### Aim of the exercise
For each line below that includes the string "parameter", show the whole line.

---- Raw data

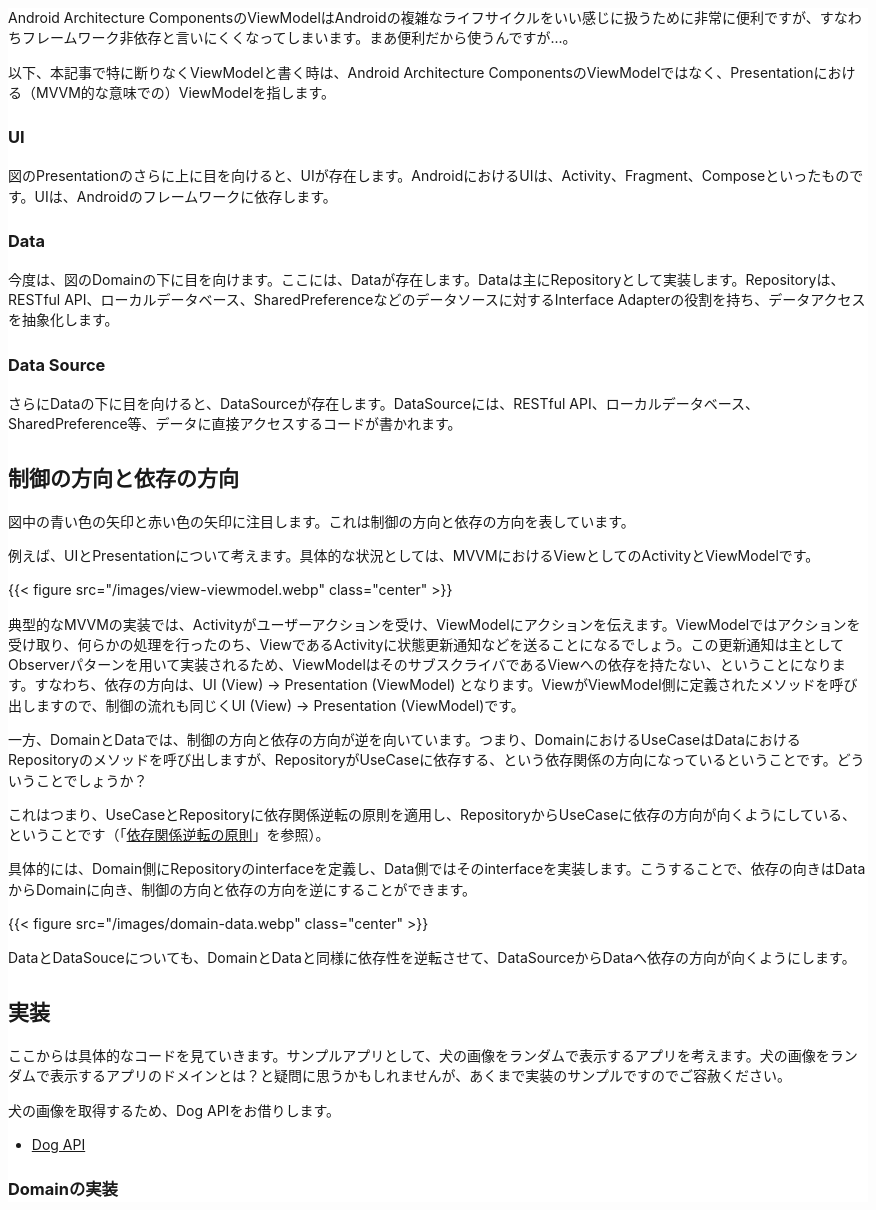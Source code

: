 Android Architecture ComponentsのViewModelはAndroidの複雑なライフサイクルをいい感じに扱うために非常に便利ですが、すなわちフレームワーク非依存と言いにくくなってしまいます。まあ便利だから使うんですが...。

以下、本記事で特に断りなくViewModelと書く時は、Android Architecture ComponentsのViewModelではなく、Presentationにおける（MVVM的な意味での）ViewModelを指します。

### UI

図のPresentationのさらに上に目を向けると、UIが存在します。AndroidにおけるUIは、Activity、Fragment、Composeといったものです。UIは、Androidのフレームワークに依存します。

### Data

今度は、図のDomainの下に目を向けます。ここには、Dataが存在します。Dataは主にRepositoryとして実装します。Repositoryは、RESTful API、ローカルデータベース、SharedPreferenceなどのデータソースに対するInterface Adapterの役割を持ち、データアクセスを抽象化します。

### Data Source

さらにDataの下に目を向けると、DataSourceが存在します。DataSourceには、RESTful API、ローカルデータベース、SharedPreference等、データに直接アクセスするコードが書かれます。

## 制御の方向と依存の方向

図中の青い色の矢印と赤い色の矢印に注目します。これは制御の方向と依存の方向を表しています。

例えば、UIとPresentationについて考えます。具体的な状況としては、MVVMにおけるViewとしてのActivityとViewModelです。

{{< figure src="/images/view-viewmodel.webp" class="center" >}}

典型的なMVVMの実装では、Activityがユーザーアクションを受け、ViewModelにアクションを伝えます。ViewModelではアクションを受け取り、何らかの処理を行ったのち、ViewであるActivityに状態更新通知などを送ることになるでしょう。この更新通知は主としてObserverパターンを用いて実装されるため、ViewModelはそのサブスクライバであるViewへの依存を持たない、ということになります。すなわち、依存の方向は、UI (View) → Presentation (ViewModel) となります。ViewがViewModel側に定義されたメソッドを呼び出しますので、制御の流れも同じくUI (View) → Presentation (ViewModel)です。

一方、DomainとDataでは、制御の方向と依存の方向が逆を向いています。つまり、DomainにおけるUseCaseはDataにおけるRepositoryのメソッドを呼び出しますが、RepositoryがUseCaseに依存する、という依存関係の方向になっているということです。どういうことでしょうか？

これはつまり、UseCaseとRepositoryに依存関係逆転の原則を適用し、RepositoryからUseCaseに依存の方向が向くようにしている、ということです（「[依存関係逆転の原則](https://okuzawats.com/blog/dip/)」を参照）。

具体的には、Domain側にRepositoryのinterfaceを定義し、Data側ではそのinterfaceを実装します。こうすることで、依存の向きはDataからDomainに向き、制御の方向と依存の方向を逆にすることができます。

{{< figure src="/images/domain-data.webp" class="center" >}}

DataとDataSouceについても、DomainとDataと同様に依存性を逆転させて、DataSourceからDataへ依存の方向が向くようにします。

## 実装

ここからは具体的なコードを見ていきます。サンプルアプリとして、犬の画像をランダムで表示するアプリを考えます。犬の画像をランダムで表示するアプリのドメインとは？と疑問に思うかもしれませんが、あくまで実装のサンプルですのでご容赦ください。

犬の画像を取得するため、Dog APIをお借りします。

- [Dog API](https://dog.ceo/dog-api/)

### Domainの実装
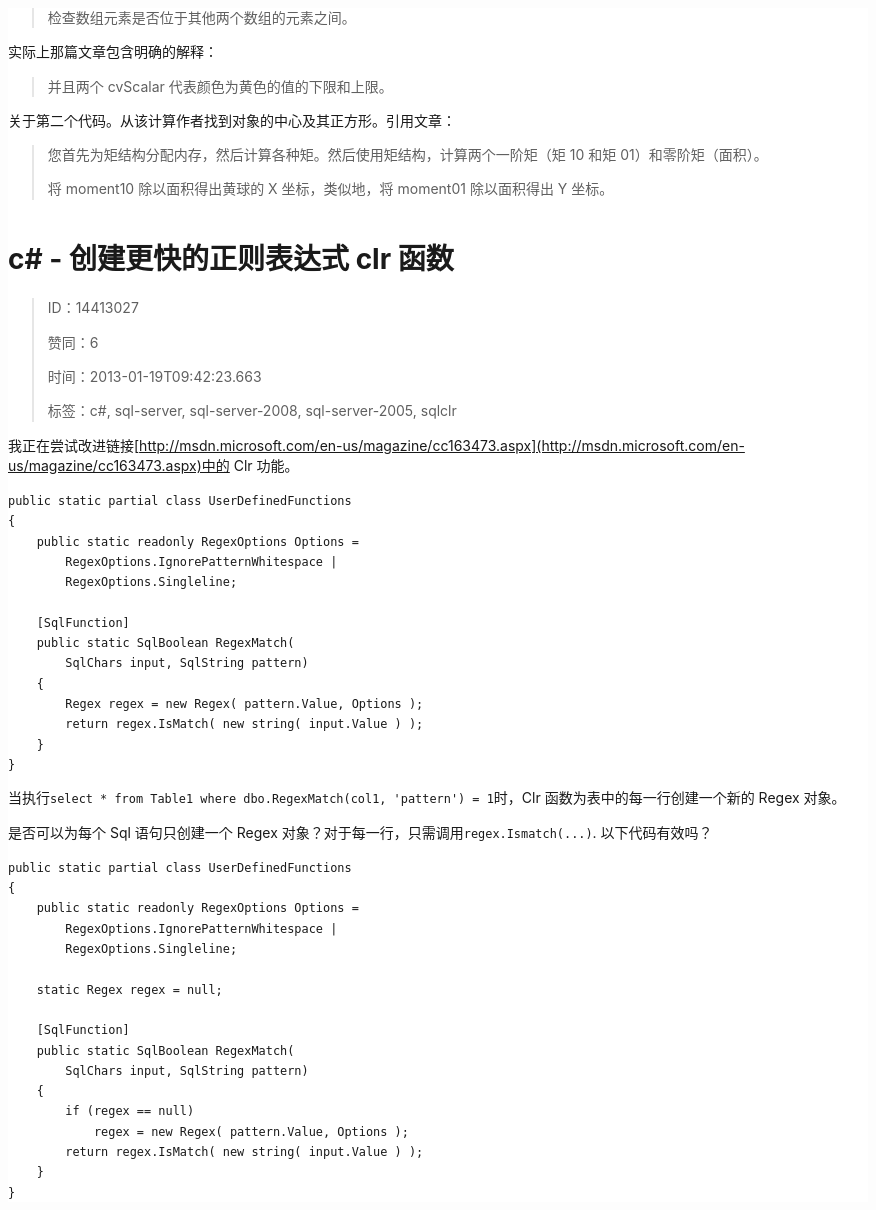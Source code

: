 > 检查数组元素是否位于其他两个数组的元素之间。

实际上那篇文章包含明确的解释：

> 并且两个 cvScalar 代表颜色为黄色的值的下限和上限。

关于第二个代码。从该计算作者找到对象的中心及其正方形。引用文章：

> 您首先为矩结构分配内存，然后计算各种矩。然后使用矩结构，计算两个一阶矩（矩 10 和矩 01）和零阶矩（面积）。
> 
> 将 moment10 除以面积得出黄球的 X 坐标，类似地，将 moment01 除以面积得出 Y 坐标。

# c# - 创建更快的正则表达式 clr 函数

> ID：14413027
> 
> 赞同：6
> 
> 时间：2013-01-19T09:42:23.663
> 
> 标签：c#, sql-server, sql-server-2008, sql-server-2005, sqlclr

我正在尝试改进链接[http://msdn.microsoft.com/en-us/magazine/cc163473.aspx](http://msdn.microsoft.com/en-us/magazine/cc163473.aspx)中的 Clr 功能。

```
public static partial class UserDefinedFunctions 
{
    public static readonly RegexOptions Options =
        RegexOptions.IgnorePatternWhitespace |
        RegexOptions.Singleline;

    [SqlFunction]
    public static SqlBoolean RegexMatch(
        SqlChars input, SqlString pattern)
    {
        Regex regex = new Regex( pattern.Value, Options );
        return regex.IsMatch( new string( input.Value ) );
    }
} 
```

当执行`select * from Table1 where dbo.RegexMatch(col1, 'pattern') = 1`时，Clr 函数为表中的每一行创建一个新的 Regex 对象。

是否可以为每个 Sql 语句只创建一个 Regex 对象？对于每一行，只需调用`regex.Ismatch(...)`. 以下代码有效吗？

```
public static partial class UserDefinedFunctions 
{
    public static readonly RegexOptions Options =
        RegexOptions.IgnorePatternWhitespace |
        RegexOptions.Singleline;

    static Regex regex = null;

    [SqlFunction]
    public static SqlBoolean RegexMatch(
        SqlChars input, SqlString pattern)
    {
        if (regex == null) 
            regex = new Regex( pattern.Value, Options );
        return regex.IsMatch( new string( input.Value ) );
    }
} 
```
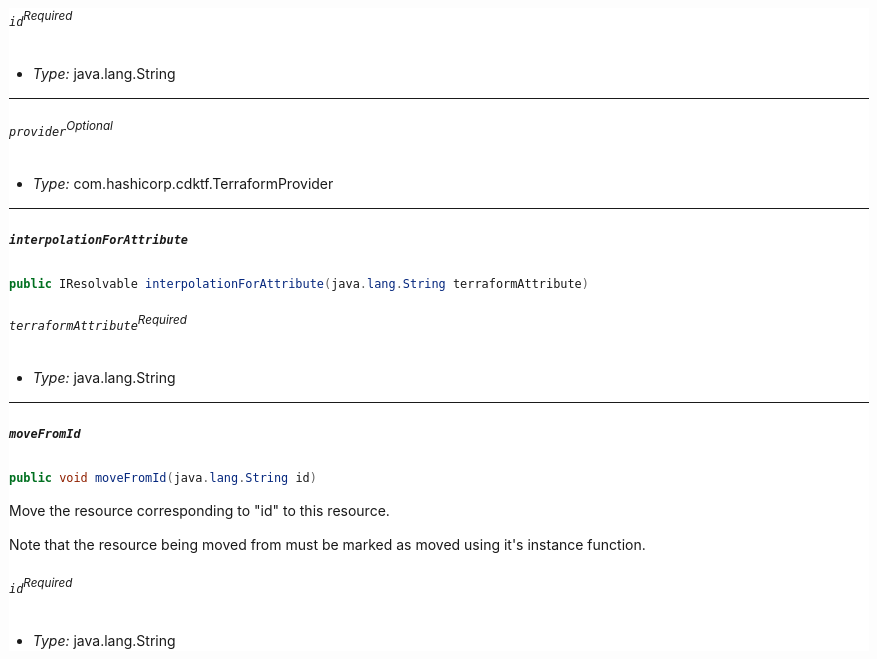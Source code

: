 ###### `id`<sup>Required</sup> <a name="id" id="rhizo-co-terraform-provider-oci.containerengineClusterStartCredentialRotationManagement.ContainerengineClusterStartCredentialRotationManagement.importFrom.parameter.id"></a>

- *Type:* java.lang.String

---

###### `provider`<sup>Optional</sup> <a name="provider" id="rhizo-co-terraform-provider-oci.containerengineClusterStartCredentialRotationManagement.ContainerengineClusterStartCredentialRotationManagement.importFrom.parameter.provider"></a>

- *Type:* com.hashicorp.cdktf.TerraformProvider

---

##### `interpolationForAttribute` <a name="interpolationForAttribute" id="rhizo-co-terraform-provider-oci.containerengineClusterStartCredentialRotationManagement.ContainerengineClusterStartCredentialRotationManagement.interpolationForAttribute"></a>

```java
public IResolvable interpolationForAttribute(java.lang.String terraformAttribute)
```

###### `terraformAttribute`<sup>Required</sup> <a name="terraformAttribute" id="rhizo-co-terraform-provider-oci.containerengineClusterStartCredentialRotationManagement.ContainerengineClusterStartCredentialRotationManagement.interpolationForAttribute.parameter.terraformAttribute"></a>

- *Type:* java.lang.String

---

##### `moveFromId` <a name="moveFromId" id="rhizo-co-terraform-provider-oci.containerengineClusterStartCredentialRotationManagement.ContainerengineClusterStartCredentialRotationManagement.moveFromId"></a>

```java
public void moveFromId(java.lang.String id)
```

Move the resource corresponding to "id" to this resource.

Note that the resource being moved from must be marked as moved using it's instance function.

###### `id`<sup>Required</sup> <a name="id" id="rhizo-co-terraform-provider-oci.containerengineClusterStartCredentialRotationManagement.ContainerengineClusterStartCredentialRotationManagement.moveFromId.parameter.id"></a>

- *Type:* java.lang.String
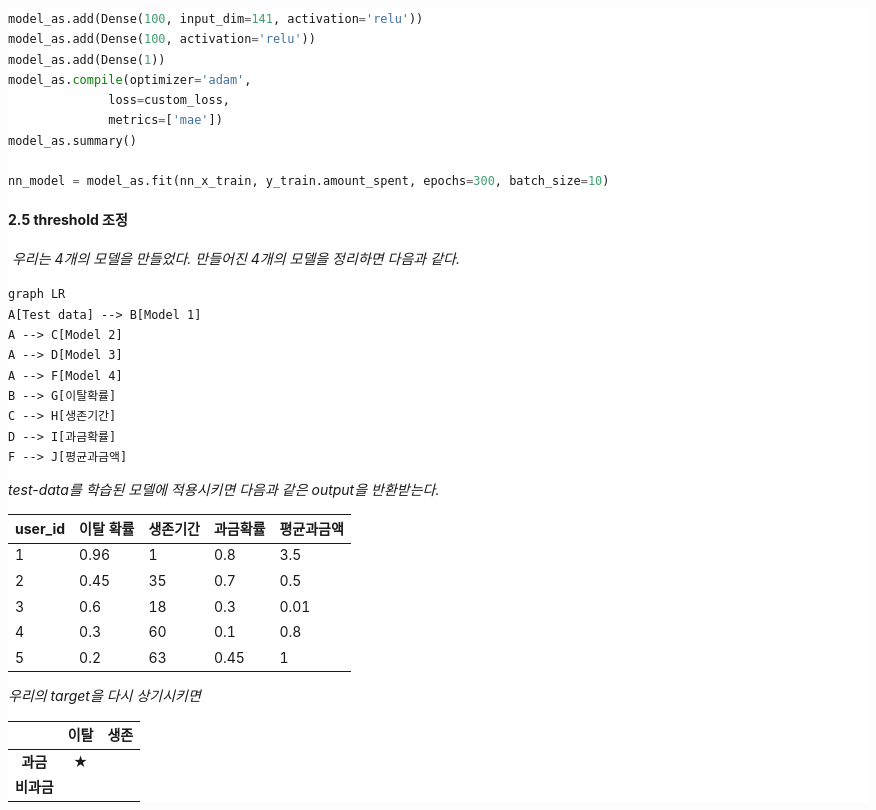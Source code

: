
```python
model_as.add(Dense(100, input_dim=141, activation='relu'))
model_as.add(Dense(100, activation='relu'))
model_as.add(Dense(1))
model_as.compile(optimizer='adam',
              loss=custom_loss, 
              metrics=['mae'])
model_as.summary()

nn_model = model_as.fit(nn_x_train, y_train.amount_spent, epochs=300, batch_size=10)
```





#### 2.5 threshold 조정



​	*우리는 4개의 모델을 만들었다. 만들어진 4개의 모델을 정리하면 다음과 같다.*

```mermaid
graph LR
A[Test data] --> B[Model 1]
A --> C[Model 2]
A --> D[Model 3]
A --> F[Model 4]
B --> G[이탈확률]
C --> H[생존기간]
D --> I[과금확률]
F --> J[평균과금액]
```



*test-data를 학습된 모델에 적용시키면 다음과 같은 output을 반환받는다.*



| user_id | 이탈 확률 | 생존기간 | 과금확률 | 평균과금액 |
| ------- | --------- | -------- | -------- | ---------- |
| 1       | 0.96      | 1        | 0.8      | 3.5        |
| 2       | 0.45      | 35       | 0.7      | 0.5        |
| 3       | 0.6       | 18       | 0.3      | 0.01       |
| 4       | 0.3       | 60       | 0.1      | 0.8        |
| 5       | 0.2       | 63       | 0.45     | 1          |



*우리의 target을 다시 상기시키면*



|            | 이탈 | 생존 |
| :--------: | :--: | :--: |
|  **과금**  |  ★   |      |
| **비과금** |      |      |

--------

### Written response
: ###### `id`<sup>Required</sup> <a name="id" id="rhizo-co-terraform-provider-oci.containerengineClusterStartCredentialRotationManagement.ContainerengineClusterStartCredentialRotationManagement.importFrom.parameter.id"></a>
###### `provider`<sup>Optional</sup> <a name="provider" id="rhizo-co-terraform-provider-oci.containerengineClusterStartCredentialRotationManagement.ContainerengineClusterStartCredentialRotationManagement.importFrom.parameter.provider"></a>
###### `terraformAttribute`<sup>Required</sup> <a name="terraformAttribute" id="rhizo-co-terraform-provider-oci.containerengineClusterStartCredentialRotationManagement.ContainerengineClusterStartCredentialRotationManagement.interpolationForAttribute.parameter.terraformAttribute"></a>
###### `id`<sup>Required</sup> <a name="id" id="rhizo-co-terraform-provider-oci.containerengineClusterStartCredentialRotationManagement.ContainerengineClusterStartCredentialRotationManagement.moveFromId.parameter.id"></a>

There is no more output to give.